Where have I heard the wind in Tomb Raider before?
I remember hearing an odd sound in the wind at certain points in Tomb Raider, as if the wind was blowing over broken glass pipes, as if someone was running a wetted finger along the rim of a wineglass. It sounded almost like stringed instruments playing a single keening note, but very faintly. It was off somehow, unresolved, eerie. It didn’t belong. It might have even been a music cue. So much of Tomb Raider’s music is subtle.
And what I most remember about that sound is that I’d heard it before. It was from some other movie or game. Where did I hear that? I couldn’t figure it out. Until today.
After the jump, mystery solved
Rubber, Quentin Dupieux’s subversively absurd horror movie, opens with people in the desert watching for the movie to start, and you can faintly hear that “finger on a wineglass” keen.
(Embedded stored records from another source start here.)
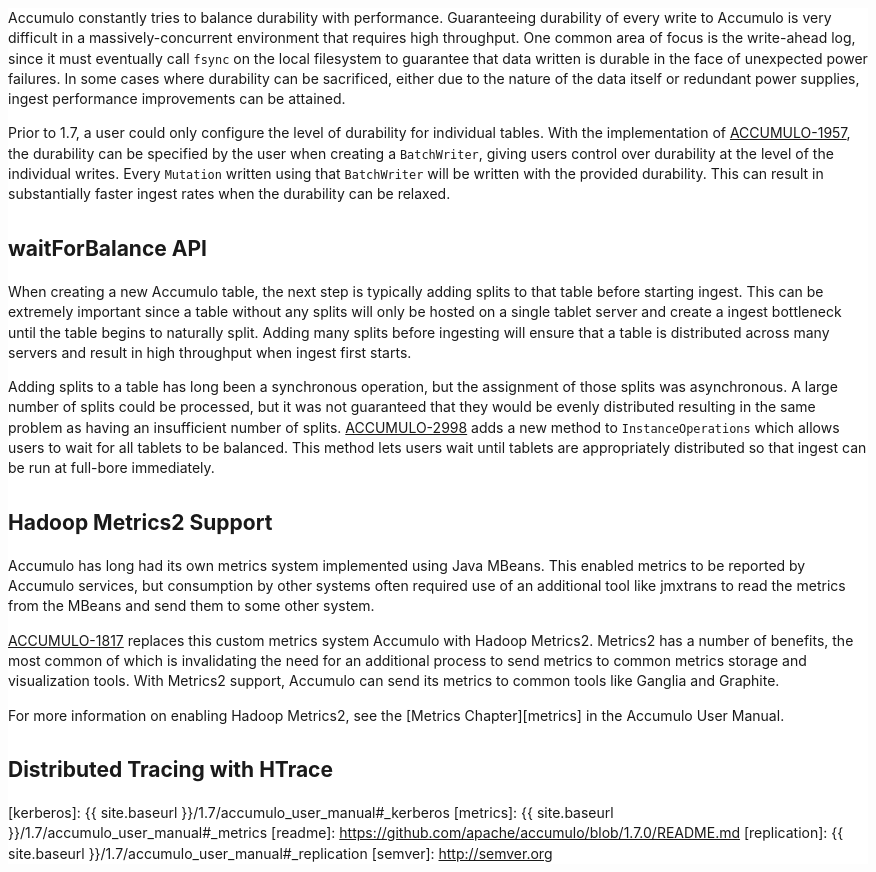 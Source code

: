 Accumulo constantly tries to balance durability with performance. Guaranteeing
durability of every write to Accumulo is very difficult in a
massively-concurrent environment that requires high throughput. One common
area of focus is the write-ahead log, since it must eventually call `fsync` on
the local filesystem to guarantee that data written is durable in the face of
unexpected power failures. In some cases where durability can be sacrificed,
either due to the nature of the data itself or redundant power supplies,
ingest performance improvements can be attained.

Prior to 1.7, a user could only configure the level of durability for
individual tables. With the implementation of [ACCUMULO-1957][ACCUMULO-1957],
the durability can be specified by the user when creating a `BatchWriter`,
giving users control over durability at the level of the individual writes.
Every `Mutation` written using that `BatchWriter` will be written with the
provided durability. This can result in substantially faster ingest rates when
the durability can be relaxed.

## waitForBalance API ##

When creating a new Accumulo table, the next step is typically adding splits
to that table before starting ingest. This can be extremely important since a
table without any splits will only be hosted on a single tablet server and
create a ingest bottleneck until the table begins to naturally split. Adding
many splits before ingesting will ensure that a table is distributed across
many servers and result in high throughput when ingest first starts.

Adding splits to a table has long been a synchronous operation, but the
assignment of those splits was asynchronous. A large number of splits could be
processed, but it was not guaranteed that they would be evenly distributed
resulting in the same problem as having an insufficient number of splits.
[ACCUMULO-2998][ACCUMULO-2998] adds a new method to `InstanceOperations` which
allows users to wait for all tablets to be balanced. This method lets users
wait until tablets are appropriately distributed so that ingest can be run at
full-bore immediately.

## Hadoop Metrics2 Support ##

Accumulo has long had its own metrics system implemented using Java MBeans.
This enabled metrics to be reported by Accumulo services, but consumption by
other systems often required use of an additional tool like jmxtrans to read
the metrics from the MBeans and send them to some other system.

[ACCUMULO-1817][ACCUMULO-1817] replaces this custom metrics system Accumulo
with Hadoop Metrics2. Metrics2 has a number of benefits, the most common of
which is invalidating the need for an additional process to send metrics to
common metrics storage and visualization tools. With Metrics2 support,
Accumulo can send its metrics to common tools like Ganglia and Graphite.

For more information on enabling Hadoop Metrics2, see the [Metrics
Chapter][metrics] in the Accumulo User Manual.

## Distributed Tracing with HTrace ##


[ACCUMULO-378]: https://issues.apache.org/jira/browse/ACCUMULO-378
[ACCUMULO-898]: https://issues.apache.org/jira/browse/ACCUMULO-898
[ACCUMULO-1085]: https://issues.apache.org/jira/browse/ACCUMULO-1085
[ACCUMULO-1798]: https://issues.apache.org/jira/browse/ACCUMULO-1798
[ACCUMULO-1817]: https://issues.apache.org/jira/browse/ACCUMULO-1817
[ACCUMULO-1950]: https://issues.apache.org/jira/browse/ACCUMULO-1950
[ACCUMULO-1957]: https://issues.apache.org/jira/browse/ACCUMULO-1957
[ACCUMULO-2388]: https://issues.apache.org/jira/browse/ACCUMULO-2388
[ACCUMULO-2815]: https://issues.apache.org/jira/browse/ACCUMULO-2815
[ACCUMULO-2841]: https://issues.apache.org/jira/browse/ACCUMULO-2841
[ACCUMULO-2863]: https://issues.apache.org/jira/browse/ACCUMULO-2863
[ACCUMULO-2998]: https://issues.apache.org/jira/browse/ACCUMULO-2998
[ACCUMULO-3134]: https://issues.apache.org/jira/browse/ACCUMULO-3134
[ACCUMULO-3177]: https://issues.apache.org/jira/browse/ACCUMULO-3177
[ACCUMULO-3439]: https://issues.apache.org/jira/browse/ACCUMULO-3439
[ACCUMULO-3597]: https://issues.apache.org/jira/browse/ACCUMULO-3597
[ACCUMULO-3657]: https://issues.apache.org/jira/browse/ACCUMULO-3657
[ACCUMULO-3745]: https://issues.apache.org/jira/browse/ACCUMULO-3745
[GSSAPI]: https://en.wikipedia.org/wiki/Generic_Security_Services_Application_Program_Interface
[SASL]: https://en.wikipedia.org/wiki/Simple_Authentication_and_Security_Layer
[api]: https://github.com/apache/accumulo/blob/1.7.0/README.md#api
[apilyzer]: http://code.revelc.net/apilyzer-maven-plugin
[group_balancer]: https://blogs.apache.org/accumulo/entry/balancing_groups_of_tablets
[kerberos]: {{ site.baseurl }}/1.7/accumulo_user_manual#_kerberos
[metrics]: {{ site.baseurl }}/1.7/accumulo_user_manual#_metrics
[readme]: https://github.com/apache/accumulo/blob/1.7.0/README.md
[replication]: {{ site.baseurl }}/1.7/accumulo_user_manual#_replication
[semver]: http://semver.org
Then one of them see a location that sets the movie’s events into motion. As the credits play over scenes of the location — a dump littered with detritus, a bit like the island in Tomb Raider on a smaller and more mundane scale — the sound builds up to the title card, which then leads to the main character lifting himself up out of the dirt.
That’s the sound I heard at some point playing Tomb Raider. I’m almost certain that just as Crystal Dynamics is a fan of The Descent, someone over there working on the sound design is a fan of Rubber.